Hypochondrisch veranlagte Patienten oder Patienten mit Angststörungen können während der Übung übererregt werden. Dieser Hyperarousal entsteht meist durch das Gefühl die Kontrolle zu verlieren.
Auch einige körperliche Störungen stellen Kontraindikationen für die progressive Muskelrelaxation dar. So kann eine eingeschränkte Funktion des Atemwege durch die Verringerung der Atemfrequenz im entspannten Zustand noch verschlimmert werden. Die Folgen sind Atemnot und Erstickungsangst. Auch Herzfunktionsstörungen können durch das Entspannungsverfahren unter Umständen negativ beeinflusst werden.
Wissenschaftliche Belege für die Wirksamkeit der progressiven Muskelentspannung nach Jacobson
Mittlerweile gibt es zahlreiche Studien, die die Wirksamkeit der progressiven Muskelrelaxation belegen. Die größte Metastudie stammt aus dem Jahr 1994. Dabei wurden insgesamt 66 Studien mit 3000 Patienten genauer betrachtet. Alle Studien untersuchten dabei die PME als eigenständiges Therapieverfahren und nicht als Therapieverfahren im Rahmen einer Verhaltenstherapie. Dreiviertel der Studien berichteten über eine deutliche Besserung der Symptome. Bei 60 % der Studien wurden Verbesserungen des allgemeinen Wohlbefindens berichtet. Die positiven Effekte waren nachhaltig und blieben selbst nach der Therapie stabil. Insbesondere Angst- und Spannungszustände zeigten unter der Progressiven Muskelrelaxation eine deutliche Besserung. In einer aktuellen Studie aus dem Jahr 2015 wurde festgestellt, dass Patienten, die nach einer Krebstherapie an einem PMR-Training teilnahmen, eine verbesserte Lebensqualität aufwiesen. Auch die Schlafparameter waren verbessert.

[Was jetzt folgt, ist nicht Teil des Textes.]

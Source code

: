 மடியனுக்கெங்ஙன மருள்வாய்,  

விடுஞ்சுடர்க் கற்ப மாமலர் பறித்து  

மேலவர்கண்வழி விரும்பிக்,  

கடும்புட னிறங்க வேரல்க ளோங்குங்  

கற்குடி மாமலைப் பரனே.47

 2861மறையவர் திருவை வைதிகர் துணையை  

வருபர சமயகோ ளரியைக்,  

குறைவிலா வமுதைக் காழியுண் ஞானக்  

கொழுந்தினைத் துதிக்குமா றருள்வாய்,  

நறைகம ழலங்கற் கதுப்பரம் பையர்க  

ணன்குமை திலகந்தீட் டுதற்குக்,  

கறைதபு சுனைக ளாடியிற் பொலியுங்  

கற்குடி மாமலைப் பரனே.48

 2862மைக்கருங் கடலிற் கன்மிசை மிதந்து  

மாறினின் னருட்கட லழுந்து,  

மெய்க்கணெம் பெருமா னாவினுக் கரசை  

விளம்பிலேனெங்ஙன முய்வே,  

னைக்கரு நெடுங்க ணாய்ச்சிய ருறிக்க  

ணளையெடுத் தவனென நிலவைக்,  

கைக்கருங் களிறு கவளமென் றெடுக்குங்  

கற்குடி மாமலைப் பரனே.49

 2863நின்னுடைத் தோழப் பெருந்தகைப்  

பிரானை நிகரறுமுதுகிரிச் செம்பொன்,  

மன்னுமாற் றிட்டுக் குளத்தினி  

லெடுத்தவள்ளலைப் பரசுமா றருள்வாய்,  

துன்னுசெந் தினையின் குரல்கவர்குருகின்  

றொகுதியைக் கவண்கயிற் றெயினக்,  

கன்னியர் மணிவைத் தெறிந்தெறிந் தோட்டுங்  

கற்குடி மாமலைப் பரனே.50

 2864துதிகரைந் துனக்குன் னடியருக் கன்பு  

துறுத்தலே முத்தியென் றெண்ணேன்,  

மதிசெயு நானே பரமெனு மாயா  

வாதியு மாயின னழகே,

Aufgrund dieser Ergebnisse und der Tatsache, dass das Verfahren nebenwirkungsarm ist, gilt die Progressive Muskelentspannung als das geeignetste Entspannungsverfahren für die klinische Praxis und für die alleinige und unterstützende Behandlung von Stresserkrankungen, Angststörungen und anderen psychischen und physischen Erkrankungen.